Print, exactly as they appear in the listing below, the lines from the line with "Repository of the Circom API Docker image. |" to the line with "circomApi.resources.requests.memory | string", with both end lines kept.

#### Task inputs

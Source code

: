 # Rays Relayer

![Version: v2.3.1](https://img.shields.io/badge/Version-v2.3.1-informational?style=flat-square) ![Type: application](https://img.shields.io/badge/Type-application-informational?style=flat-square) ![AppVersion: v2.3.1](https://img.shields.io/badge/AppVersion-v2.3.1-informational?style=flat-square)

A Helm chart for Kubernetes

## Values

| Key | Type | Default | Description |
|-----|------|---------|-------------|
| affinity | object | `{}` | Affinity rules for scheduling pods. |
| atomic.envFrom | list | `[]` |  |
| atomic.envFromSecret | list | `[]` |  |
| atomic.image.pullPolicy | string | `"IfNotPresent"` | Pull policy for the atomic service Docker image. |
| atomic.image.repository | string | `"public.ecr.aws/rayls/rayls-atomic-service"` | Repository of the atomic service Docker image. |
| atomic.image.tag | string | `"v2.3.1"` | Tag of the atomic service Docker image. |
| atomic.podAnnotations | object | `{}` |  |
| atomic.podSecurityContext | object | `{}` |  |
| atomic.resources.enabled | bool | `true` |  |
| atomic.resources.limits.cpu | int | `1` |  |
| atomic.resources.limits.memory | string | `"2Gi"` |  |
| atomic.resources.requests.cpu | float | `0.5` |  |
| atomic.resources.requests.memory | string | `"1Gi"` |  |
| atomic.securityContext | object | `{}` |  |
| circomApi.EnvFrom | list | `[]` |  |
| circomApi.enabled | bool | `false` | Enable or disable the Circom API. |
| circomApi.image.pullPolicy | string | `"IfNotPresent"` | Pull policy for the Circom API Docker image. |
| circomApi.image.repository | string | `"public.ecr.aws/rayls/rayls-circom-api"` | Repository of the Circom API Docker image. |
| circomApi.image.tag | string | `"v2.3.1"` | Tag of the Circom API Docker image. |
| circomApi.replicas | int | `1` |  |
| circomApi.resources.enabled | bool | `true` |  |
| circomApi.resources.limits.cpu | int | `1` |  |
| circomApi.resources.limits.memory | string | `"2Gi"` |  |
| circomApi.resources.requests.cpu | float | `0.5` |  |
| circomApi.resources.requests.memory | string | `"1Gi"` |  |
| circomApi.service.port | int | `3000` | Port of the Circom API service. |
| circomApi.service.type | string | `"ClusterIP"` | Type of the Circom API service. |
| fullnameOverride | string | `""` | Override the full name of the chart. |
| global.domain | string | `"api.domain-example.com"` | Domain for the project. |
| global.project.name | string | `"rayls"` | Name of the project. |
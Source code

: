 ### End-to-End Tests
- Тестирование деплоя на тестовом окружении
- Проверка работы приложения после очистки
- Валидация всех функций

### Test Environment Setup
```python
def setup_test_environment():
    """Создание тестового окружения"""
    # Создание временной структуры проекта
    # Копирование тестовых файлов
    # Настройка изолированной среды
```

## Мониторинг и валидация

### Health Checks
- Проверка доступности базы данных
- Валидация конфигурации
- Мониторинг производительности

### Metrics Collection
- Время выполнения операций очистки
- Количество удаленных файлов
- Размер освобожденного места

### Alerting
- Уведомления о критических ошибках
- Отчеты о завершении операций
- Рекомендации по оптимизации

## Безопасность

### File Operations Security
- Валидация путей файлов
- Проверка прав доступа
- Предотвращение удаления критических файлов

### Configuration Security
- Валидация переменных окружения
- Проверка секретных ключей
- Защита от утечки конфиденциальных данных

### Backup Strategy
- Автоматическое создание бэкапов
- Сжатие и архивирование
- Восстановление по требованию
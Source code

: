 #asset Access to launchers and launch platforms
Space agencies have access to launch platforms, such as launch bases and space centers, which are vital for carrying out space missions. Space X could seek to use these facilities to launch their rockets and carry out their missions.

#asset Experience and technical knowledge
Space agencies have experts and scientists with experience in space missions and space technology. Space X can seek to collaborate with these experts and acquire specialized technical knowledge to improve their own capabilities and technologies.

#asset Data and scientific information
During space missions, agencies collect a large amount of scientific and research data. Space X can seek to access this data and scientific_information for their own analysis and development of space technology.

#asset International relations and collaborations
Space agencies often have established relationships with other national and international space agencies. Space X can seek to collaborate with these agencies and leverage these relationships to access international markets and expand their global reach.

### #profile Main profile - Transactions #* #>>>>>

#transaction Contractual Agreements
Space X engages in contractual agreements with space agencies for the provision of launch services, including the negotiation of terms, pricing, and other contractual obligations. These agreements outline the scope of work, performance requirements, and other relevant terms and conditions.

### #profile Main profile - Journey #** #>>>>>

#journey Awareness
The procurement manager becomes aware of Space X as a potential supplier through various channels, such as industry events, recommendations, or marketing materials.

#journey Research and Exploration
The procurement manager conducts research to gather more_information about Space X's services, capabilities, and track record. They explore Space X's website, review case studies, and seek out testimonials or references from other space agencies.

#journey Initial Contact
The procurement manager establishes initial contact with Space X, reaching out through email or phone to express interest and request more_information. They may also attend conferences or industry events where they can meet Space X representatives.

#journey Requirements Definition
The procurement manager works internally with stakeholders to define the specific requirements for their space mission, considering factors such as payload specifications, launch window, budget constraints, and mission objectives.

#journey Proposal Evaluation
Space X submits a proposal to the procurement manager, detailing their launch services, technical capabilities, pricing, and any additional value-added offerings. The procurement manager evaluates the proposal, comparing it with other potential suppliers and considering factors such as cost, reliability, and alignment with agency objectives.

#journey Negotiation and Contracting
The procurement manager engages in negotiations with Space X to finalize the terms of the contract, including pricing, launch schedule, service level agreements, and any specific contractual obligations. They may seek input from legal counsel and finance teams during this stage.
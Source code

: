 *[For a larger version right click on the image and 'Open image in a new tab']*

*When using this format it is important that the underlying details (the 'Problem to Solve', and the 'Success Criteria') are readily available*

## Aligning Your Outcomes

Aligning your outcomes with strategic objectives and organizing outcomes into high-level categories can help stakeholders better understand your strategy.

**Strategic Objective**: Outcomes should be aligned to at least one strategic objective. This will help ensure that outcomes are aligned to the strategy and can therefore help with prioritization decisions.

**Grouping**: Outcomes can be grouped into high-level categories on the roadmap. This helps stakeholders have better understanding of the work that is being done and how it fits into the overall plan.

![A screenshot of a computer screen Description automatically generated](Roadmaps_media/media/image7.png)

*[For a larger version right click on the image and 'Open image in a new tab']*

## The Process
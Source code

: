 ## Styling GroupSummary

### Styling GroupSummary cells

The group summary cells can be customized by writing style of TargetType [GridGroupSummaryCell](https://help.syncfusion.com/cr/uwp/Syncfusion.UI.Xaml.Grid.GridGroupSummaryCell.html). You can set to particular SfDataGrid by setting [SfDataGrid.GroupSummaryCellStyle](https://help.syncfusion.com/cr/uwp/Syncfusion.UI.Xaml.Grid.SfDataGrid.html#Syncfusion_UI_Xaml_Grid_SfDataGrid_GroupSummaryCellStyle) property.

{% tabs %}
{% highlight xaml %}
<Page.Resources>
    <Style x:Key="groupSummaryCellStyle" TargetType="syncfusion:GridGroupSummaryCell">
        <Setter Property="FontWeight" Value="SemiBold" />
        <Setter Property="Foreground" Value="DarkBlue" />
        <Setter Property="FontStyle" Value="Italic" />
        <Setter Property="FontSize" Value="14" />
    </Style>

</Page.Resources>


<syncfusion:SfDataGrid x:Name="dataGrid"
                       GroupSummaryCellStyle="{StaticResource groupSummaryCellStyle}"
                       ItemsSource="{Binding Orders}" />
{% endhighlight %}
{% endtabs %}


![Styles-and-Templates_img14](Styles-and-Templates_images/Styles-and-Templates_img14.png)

########

**Response box:**
| circomApi.image.repository | string | `"public.ecr.aws/rayls/rayls-circom-api"` | Repository of the Circom API Docker image. |
| circomApi.image.tag | string | `"v2.3.1"` | Tag of the Circom API Docker image. |
| circomApi.replicas | int | `1` |  |
| circomApi.resources.enabled | bool | `true` |  |
| circomApi.resources.limits.cpu | int | `1` |  |
| circomApi.resources.limits.memory | string | `"2Gi"` |  |
| circomApi.resources.requests.cpu | float | `0.5` |  |
| circomApi.resources.requests.memory | string | `"1Gi"` |  |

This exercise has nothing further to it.